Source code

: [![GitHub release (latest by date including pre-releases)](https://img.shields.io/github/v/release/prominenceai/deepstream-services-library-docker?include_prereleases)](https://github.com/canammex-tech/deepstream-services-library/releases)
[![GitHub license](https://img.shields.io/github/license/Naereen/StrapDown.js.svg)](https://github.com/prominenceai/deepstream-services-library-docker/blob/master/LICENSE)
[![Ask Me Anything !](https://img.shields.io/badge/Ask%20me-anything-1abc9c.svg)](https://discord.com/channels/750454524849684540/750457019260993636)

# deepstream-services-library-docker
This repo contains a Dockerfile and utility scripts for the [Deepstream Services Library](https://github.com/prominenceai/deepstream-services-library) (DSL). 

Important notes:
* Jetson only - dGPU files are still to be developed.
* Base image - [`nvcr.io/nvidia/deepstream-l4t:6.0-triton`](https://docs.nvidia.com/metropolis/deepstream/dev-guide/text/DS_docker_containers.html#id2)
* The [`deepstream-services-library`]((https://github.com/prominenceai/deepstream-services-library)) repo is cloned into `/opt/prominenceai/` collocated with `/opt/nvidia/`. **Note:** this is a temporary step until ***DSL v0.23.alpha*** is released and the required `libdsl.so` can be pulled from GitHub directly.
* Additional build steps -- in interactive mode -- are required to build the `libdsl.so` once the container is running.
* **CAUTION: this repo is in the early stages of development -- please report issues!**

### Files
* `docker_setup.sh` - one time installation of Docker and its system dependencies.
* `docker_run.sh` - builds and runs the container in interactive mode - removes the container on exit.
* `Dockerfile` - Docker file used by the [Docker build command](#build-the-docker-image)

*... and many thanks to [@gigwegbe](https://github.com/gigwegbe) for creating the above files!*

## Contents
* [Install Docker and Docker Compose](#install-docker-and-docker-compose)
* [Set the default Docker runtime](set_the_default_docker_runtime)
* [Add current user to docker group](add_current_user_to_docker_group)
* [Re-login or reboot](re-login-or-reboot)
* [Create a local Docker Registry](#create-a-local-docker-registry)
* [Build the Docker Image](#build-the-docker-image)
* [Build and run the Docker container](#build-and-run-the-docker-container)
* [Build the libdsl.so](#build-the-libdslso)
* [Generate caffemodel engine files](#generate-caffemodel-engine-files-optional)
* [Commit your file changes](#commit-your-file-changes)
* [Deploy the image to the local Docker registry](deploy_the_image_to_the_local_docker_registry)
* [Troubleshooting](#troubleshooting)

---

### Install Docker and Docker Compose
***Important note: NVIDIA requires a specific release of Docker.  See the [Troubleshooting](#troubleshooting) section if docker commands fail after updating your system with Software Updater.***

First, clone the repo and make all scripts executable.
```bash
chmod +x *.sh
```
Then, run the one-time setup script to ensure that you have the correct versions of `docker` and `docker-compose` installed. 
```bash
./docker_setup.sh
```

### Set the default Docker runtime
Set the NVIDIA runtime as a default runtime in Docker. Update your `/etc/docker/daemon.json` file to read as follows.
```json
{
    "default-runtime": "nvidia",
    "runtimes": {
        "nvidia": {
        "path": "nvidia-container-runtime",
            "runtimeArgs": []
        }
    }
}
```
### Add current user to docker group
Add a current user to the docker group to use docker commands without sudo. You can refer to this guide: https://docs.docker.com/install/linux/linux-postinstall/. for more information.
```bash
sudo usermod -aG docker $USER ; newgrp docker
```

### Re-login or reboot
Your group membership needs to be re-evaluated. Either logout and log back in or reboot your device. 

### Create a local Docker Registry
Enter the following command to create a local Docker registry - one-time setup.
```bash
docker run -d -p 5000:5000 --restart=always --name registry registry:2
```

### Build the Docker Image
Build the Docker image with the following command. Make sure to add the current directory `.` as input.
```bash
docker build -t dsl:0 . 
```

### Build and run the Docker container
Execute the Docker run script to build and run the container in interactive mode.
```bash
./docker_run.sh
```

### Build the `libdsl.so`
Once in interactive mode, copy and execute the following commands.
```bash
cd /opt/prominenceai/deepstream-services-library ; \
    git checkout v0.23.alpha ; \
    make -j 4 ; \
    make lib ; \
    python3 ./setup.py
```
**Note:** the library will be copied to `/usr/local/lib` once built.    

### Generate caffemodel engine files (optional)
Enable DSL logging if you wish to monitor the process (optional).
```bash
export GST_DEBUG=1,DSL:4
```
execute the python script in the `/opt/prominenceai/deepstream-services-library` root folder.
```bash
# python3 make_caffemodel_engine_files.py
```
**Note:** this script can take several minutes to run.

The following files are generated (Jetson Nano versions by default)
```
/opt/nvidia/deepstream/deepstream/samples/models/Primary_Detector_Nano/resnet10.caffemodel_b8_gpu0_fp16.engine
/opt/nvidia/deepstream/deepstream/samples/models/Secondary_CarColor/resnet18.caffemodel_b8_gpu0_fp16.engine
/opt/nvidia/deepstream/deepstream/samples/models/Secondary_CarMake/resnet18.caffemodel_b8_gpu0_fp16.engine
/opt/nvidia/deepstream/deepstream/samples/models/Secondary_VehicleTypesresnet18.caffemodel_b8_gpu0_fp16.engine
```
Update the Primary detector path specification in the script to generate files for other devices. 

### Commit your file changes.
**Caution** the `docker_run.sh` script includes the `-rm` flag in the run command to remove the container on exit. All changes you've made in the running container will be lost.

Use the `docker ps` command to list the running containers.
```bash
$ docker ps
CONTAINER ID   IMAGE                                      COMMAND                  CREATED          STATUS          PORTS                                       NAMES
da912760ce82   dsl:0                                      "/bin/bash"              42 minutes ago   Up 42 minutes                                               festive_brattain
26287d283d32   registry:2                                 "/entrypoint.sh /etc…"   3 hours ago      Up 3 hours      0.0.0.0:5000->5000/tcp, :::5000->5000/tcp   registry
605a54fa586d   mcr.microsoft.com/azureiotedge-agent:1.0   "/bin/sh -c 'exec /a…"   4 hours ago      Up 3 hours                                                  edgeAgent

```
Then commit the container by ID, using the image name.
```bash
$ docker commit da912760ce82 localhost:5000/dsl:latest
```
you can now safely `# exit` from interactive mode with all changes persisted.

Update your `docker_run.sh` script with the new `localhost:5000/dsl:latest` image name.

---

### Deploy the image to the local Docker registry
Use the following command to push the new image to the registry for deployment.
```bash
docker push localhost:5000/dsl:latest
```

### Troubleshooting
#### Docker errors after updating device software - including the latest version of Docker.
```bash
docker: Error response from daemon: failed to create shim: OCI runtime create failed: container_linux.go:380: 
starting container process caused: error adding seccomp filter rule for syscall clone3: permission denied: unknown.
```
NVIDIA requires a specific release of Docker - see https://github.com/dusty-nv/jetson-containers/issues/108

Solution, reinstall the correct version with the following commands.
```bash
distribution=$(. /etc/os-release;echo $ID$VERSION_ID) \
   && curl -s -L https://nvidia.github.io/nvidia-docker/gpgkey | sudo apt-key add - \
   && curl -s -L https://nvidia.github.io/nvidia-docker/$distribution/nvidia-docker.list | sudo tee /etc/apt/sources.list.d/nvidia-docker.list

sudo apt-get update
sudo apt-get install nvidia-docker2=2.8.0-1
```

****************

- Exercise aim
Output all of the records above unchanged.

- Worked solution
Source code

: [![GitHub release (latest by date including pre-releases)](https://img.shields.io/github/v/release/prominenceai/deepstream-services-library-docker?include_prereleases)](https://github.com/canammex-tech/deepstream-services-library/releases)
[![GitHub license](https://img.shields.io/github/license/Naereen/StrapDown.js.svg)](https://github.com/prominenceai/deepstream-services-library-docker/blob/master/LICENSE)
[![Ask Me Anything !](https://img.shields.io/badge/Ask%20me-anything-1abc9c.svg)](https://discord.com/channels/750454524849684540/750457019260993636)

# deepstream-services-library-docker
This repo contains a Dockerfile and utility scripts for the [Deepstream Services Library](https://github.com/prominenceai/deepstream-services-library) (DSL). 

Important notes:
* Jetson only - dGPU files are still to be developed.
* Base image - [`nvcr.io/nvidia/deepstream-l4t:6.0-triton`](https://docs.nvidia.com/metropolis/deepstream/dev-guide/text/DS_docker_containers.html#id2)
* The [`deepstream-services-library`]((https://github.com/prominenceai/deepstream-services-library)) repo is cloned into `/opt/prominenceai/` collocated with `/opt/nvidia/`. **Note:** this is a temporary step until ***DSL v0.23.alpha*** is released and the required `libdsl.so` can be pulled from GitHub directly.
* Additional build steps -- in interactive mode -- are required to build the `libdsl.so` once the container is running.
* **CAUTION: this repo is in the early stages of development -- please report issues!**

### Files
* `docker_setup.sh` - one time installation of Docker and its system dependencies.
* `docker_run.sh` - builds and runs the container in interactive mode - removes the container on exit.
* `Dockerfile` - Docker file used by the [Docker build command](#build-the-docker-image)

*... and many thanks to [@gigwegbe](https://github.com/gigwegbe) for creating the above files!*

## Contents
* [Install Docker and Docker Compose](#install-docker-and-docker-compose)
* [Set the default Docker runtime](set_the_default_docker_runtime)
* [Add current user to docker group](add_current_user_to_docker_group)
* [Re-login or reboot](re-login-or-reboot)
* [Create a local Docker Registry](#create-a-local-docker-registry)
* [Build the Docker Image](#build-the-docker-image)
* [Build and run the Docker container](#build-and-run-the-docker-container)
* [Build the libdsl.so](#build-the-libdslso)
* [Generate caffemodel engine files](#generate-caffemodel-engine-files-optional)
* [Commit your file changes](#commit-your-file-changes)
* [Deploy the image to the local Docker registry](deploy_the_image_to_the_local_docker_registry)
* [Troubleshooting](#troubleshooting)

---

### Install Docker and Docker Compose
***Important note: NVIDIA requires a specific release of Docker.  See the [Troubleshooting](#troubleshooting) section if docker commands fail after updating your system with Software Updater.***

First, clone the repo and make all scripts executable.
```bash
chmod +x *.sh
```
Then, run the one-time setup script to ensure that you have the correct versions of `docker` and `docker-compose` installed. 
```bash
./docker_setup.sh
```

### Set the default Docker runtime
Set the NVIDIA runtime as a default runtime in Docker. Update your `/etc/docker/daemon.json` file to read as follows.
```json
{
    "default-runtime": "nvidia",
    "runtimes": {
        "nvidia": {
        "path": "nvidia-container-runtime",
            "runtimeArgs": []
        }
    }
}
```
### Add current user to docker group
Add a current user to the docker group to use docker commands without sudo. You can refer to this guide: https://docs.docker.com/install/linux/linux-postinstall/. for more information.
```bash
sudo usermod -aG docker $USER ; newgrp docker
```

### Re-login or reboot
Your group membership needs to be re-evaluated. Either logout and log back in or reboot your device. 

### Create a local Docker Registry
Enter the following command to create a local Docker registry - one-time setup.
```bash
docker run -d -p 5000:5000 --restart=always --name registry registry:2
```

### Build the Docker Image
Build the Docker image with the following command. Make sure to add the current directory `.` as input.
```bash
docker build -t dsl:0 . 
```

### Build and run the Docker container
Execute the Docker run script to build and run the container in interactive mode.
```bash
./docker_run.sh
```

### Build the `libdsl.so`
Once in interactive mode, copy and execute the following commands.
```bash
cd /opt/prominenceai/deepstream-services-library ; \
    git checkout v0.23.alpha ; \
    make -j 4 ; \
    make lib ; \
    python3 ./setup.py
```
**Note:** the library will be copied to `/usr/local/lib` once built.    

### Generate caffemodel engine files (optional)
Enable DSL logging if you wish to monitor the process (optional).
```bash
export GST_DEBUG=1,DSL:4
```
execute the python script in the `/opt/prominenceai/deepstream-services-library` root folder.
```bash
# python3 make_caffemodel_engine_files.py
```
**Note:** this script can take several minutes to run.

The following files are generated (Jetson Nano versions by default)
```
/opt/nvidia/deepstream/deepstream/samples/models/Primary_Detector_Nano/resnet10.caffemodel_b8_gpu0_fp16.engine
/opt/nvidia/deepstream/deepstream/samples/models/Secondary_CarColor/resnet18.caffemodel_b8_gpu0_fp16.engine
/opt/nvidia/deepstream/deepstream/samples/models/Secondary_CarMake/resnet18.caffemodel_b8_gpu0_fp16.engine
/opt/nvidia/deepstream/deepstream/samples/models/Secondary_VehicleTypesresnet18.caffemodel_b8_gpu0_fp16.engine
```
Update the Primary detector path specification in the script to generate files for other devices. 

### Commit your file changes.
**Caution** the `docker_run.sh` script includes the `-rm` flag in the run command to remove the container on exit. All changes you've made in the running container will be lost.

Use the `docker ps` command to list the running containers.
```bash
$ docker ps
CONTAINER ID   IMAGE                                      COMMAND                  CREATED          STATUS          PORTS                                       NAMES
da912760ce82   dsl:0                                      "/bin/bash"              42 minutes ago   Up 42 minutes                                               festive_brattain
26287d283d32   registry:2                                 "/entrypoint.sh /etc…"   3 hours ago      Up 3 hours      0.0.0.0:5000->5000/tcp, :::5000->5000/tcp   registry
605a54fa586d   mcr.microsoft.com/azureiotedge-agent:1.0   "/bin/sh -c 'exec /a…"   4 hours ago      Up 3 hours                                                  edgeAgent

```
Then commit the container by ID, using the image name.
```bash
$ docker commit da912760ce82 localhost:5000/dsl:latest
```
you can now safely `# exit` from interactive mode with all changes persisted.

Update your `docker_run.sh` script with the new `localhost:5000/dsl:latest` image name.

---

### Deploy the image to the local Docker registry
Use the following command to push the new image to the registry for deployment.
```bash
docker push localhost:5000/dsl:latest
```

### Troubleshooting
#### Docker errors after updating device software - including the latest version of Docker.
```bash
docker: Error response from daemon: failed to create shim: OCI runtime create failed: container_linux.go:380: 
starting container process caused: error adding seccomp filter rule for syscall clone3: permission denied: unknown.
```
NVIDIA requires a specific release of Docker - see https://github.com/dusty-nv/jetson-containers/issues/108

Solution, reinstall the correct version with the following commands.
```bash
distribution=$(. /etc/os-release;echo $ID$VERSION_ID) \
   && curl -s -L https://nvidia.github.io/nvidia-docker/gpgkey | sudo apt-key add - \
   && curl -s -L https://nvidia.github.io/nvidia-docker/$distribution/nvidia-docker.list | sudo tee /etc/apt/sources.list.d/nvidia-docker.list

sudo apt-get update
sudo apt-get install nvidia-docker2=2.8.0-1
```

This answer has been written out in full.